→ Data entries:
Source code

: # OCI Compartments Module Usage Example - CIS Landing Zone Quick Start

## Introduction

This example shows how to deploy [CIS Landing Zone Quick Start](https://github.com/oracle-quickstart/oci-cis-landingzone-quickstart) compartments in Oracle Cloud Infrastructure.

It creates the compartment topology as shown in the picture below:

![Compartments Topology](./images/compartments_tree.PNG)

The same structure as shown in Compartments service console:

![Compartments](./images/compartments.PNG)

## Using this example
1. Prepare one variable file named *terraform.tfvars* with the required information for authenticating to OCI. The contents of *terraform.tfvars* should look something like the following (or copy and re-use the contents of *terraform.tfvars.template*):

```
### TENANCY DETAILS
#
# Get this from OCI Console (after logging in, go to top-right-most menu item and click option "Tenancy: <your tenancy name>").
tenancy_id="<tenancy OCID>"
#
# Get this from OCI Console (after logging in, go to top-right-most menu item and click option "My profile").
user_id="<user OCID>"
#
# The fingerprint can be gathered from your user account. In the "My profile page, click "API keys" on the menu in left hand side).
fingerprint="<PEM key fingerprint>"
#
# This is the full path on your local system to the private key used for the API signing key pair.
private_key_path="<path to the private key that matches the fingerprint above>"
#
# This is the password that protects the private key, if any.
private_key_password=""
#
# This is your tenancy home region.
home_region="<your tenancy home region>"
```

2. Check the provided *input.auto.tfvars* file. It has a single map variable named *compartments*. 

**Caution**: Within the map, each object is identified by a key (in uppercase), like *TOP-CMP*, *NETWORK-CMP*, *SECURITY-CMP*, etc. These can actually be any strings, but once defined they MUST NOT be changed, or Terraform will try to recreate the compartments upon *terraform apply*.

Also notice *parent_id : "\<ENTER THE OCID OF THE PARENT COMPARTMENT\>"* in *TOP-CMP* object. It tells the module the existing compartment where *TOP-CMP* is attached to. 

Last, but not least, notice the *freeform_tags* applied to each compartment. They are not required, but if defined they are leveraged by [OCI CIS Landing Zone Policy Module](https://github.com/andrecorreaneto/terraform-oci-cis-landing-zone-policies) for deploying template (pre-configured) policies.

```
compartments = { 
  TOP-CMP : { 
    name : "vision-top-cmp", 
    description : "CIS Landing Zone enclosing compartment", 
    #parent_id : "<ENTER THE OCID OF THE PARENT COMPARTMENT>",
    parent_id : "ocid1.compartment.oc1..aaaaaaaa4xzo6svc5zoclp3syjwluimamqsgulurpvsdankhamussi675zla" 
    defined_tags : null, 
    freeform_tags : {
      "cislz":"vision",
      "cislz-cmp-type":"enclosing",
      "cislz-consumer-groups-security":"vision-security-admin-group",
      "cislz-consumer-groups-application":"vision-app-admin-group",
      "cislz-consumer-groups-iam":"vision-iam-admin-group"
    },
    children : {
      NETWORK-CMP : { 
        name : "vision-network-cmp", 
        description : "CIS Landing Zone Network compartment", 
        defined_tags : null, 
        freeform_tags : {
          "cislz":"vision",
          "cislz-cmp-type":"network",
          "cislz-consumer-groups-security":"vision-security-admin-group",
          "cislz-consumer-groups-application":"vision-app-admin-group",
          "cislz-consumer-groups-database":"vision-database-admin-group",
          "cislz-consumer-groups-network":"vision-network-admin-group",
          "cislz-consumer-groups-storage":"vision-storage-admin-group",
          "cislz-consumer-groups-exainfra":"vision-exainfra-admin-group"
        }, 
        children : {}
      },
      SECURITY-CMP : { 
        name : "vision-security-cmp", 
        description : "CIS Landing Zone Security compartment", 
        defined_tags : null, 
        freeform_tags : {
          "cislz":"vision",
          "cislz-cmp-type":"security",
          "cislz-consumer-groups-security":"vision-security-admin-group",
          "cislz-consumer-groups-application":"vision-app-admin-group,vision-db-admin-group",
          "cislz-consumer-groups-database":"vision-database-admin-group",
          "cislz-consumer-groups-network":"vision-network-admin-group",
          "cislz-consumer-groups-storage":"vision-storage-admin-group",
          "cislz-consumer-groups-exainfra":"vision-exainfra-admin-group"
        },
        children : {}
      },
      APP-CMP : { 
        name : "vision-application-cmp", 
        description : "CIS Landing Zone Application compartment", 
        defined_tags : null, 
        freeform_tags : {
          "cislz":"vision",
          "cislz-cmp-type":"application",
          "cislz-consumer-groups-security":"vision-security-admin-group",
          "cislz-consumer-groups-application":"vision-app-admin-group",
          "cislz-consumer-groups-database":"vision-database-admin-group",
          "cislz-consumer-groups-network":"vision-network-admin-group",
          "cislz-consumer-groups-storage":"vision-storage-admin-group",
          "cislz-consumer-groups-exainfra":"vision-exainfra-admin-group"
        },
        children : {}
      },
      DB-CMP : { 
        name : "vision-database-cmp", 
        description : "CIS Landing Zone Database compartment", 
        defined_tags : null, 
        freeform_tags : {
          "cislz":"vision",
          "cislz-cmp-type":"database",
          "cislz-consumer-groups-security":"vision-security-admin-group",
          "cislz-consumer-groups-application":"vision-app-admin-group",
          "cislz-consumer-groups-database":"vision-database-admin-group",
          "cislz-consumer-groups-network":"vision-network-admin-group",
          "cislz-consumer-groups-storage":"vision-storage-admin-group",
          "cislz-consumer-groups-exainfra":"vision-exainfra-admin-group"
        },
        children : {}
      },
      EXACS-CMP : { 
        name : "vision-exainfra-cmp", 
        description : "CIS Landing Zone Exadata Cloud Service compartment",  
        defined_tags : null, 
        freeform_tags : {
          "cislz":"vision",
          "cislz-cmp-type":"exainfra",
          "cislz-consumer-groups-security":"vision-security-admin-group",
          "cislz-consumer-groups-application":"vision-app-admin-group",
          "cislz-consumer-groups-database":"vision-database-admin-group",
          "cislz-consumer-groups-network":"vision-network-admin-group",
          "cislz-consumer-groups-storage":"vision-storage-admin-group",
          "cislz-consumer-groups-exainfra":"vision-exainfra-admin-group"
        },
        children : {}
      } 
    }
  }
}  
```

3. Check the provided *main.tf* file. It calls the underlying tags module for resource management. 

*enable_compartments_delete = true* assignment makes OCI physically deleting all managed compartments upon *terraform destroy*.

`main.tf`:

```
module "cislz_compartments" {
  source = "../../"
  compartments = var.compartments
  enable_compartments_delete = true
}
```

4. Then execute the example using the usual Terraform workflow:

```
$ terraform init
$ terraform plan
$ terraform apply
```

→ TASK REQUIREMENTS: Please retype, with no changes, the lines that run from the first line of the entries to the line with "Also notice *parent_id", both ends included.

→ REPLY TO THE EXERCISE:
Source code

: # OCI Compartments Module Usage Example - CIS Landing Zone Quick Start

## Introduction

This example shows how to deploy [CIS Landing Zone Quick Start](https://github.com/oracle-quickstart/oci-cis-landingzone-quickstart) compartments in Oracle Cloud Infrastructure.

It creates the compartment topology as shown in the picture below:

![Compartments Topology](./images/compartments_tree.PNG)

The same structure as shown in Compartments service console:

![Compartments](./images/compartments.PNG)

## Using this example
1. Prepare one variable file named *terraform.tfvars* with the required information for authenticating to OCI. The contents of *terraform.tfvars* should look something like the following (or copy and re-use the contents of *terraform.tfvars.template*):

```
### TENANCY DETAILS
#
# Get this from OCI Console (after logging in, go to top-right-most menu item and click option "Tenancy: <your tenancy name>").
tenancy_id="<tenancy OCID>"
#
# Get this from OCI Console (after logging in, go to top-right-most menu item and click option "My profile").
user_id="<user OCID>"
#
# The fingerprint can be gathered from your user account. In the "My profile page, click "API keys" on the menu in left hand side).
fingerprint="<PEM key fingerprint>"
#
# This is the full path on your local system to the private key used for the API signing key pair.
private_key_path="<path to the private key that matches the fingerprint above>"
#
# This is the password that protects the private key, if any.
private_key_password=""
#
# This is your tenancy home region.
home_region="<your tenancy home region>"
```

2. Check the provided *input.auto.tfvars* file. It has a single map variable named *compartments*. 

**Caution**: Within the map, each object is identified by a key (in uppercase), like *TOP-CMP*, *NETWORK-CMP*, *SECURITY-CMP*, etc. These can actually be any strings, but once defined they MUST NOT be changed, or Terraform will try to recreate the compartments upon *terraform apply*.

Also notice *parent_id : "\<ENTER THE OCID OF THE PARENT COMPARTMENT\>"* in *TOP-CMP* object. It tells the module the existing compartment where *TOP-CMP* is attached to. 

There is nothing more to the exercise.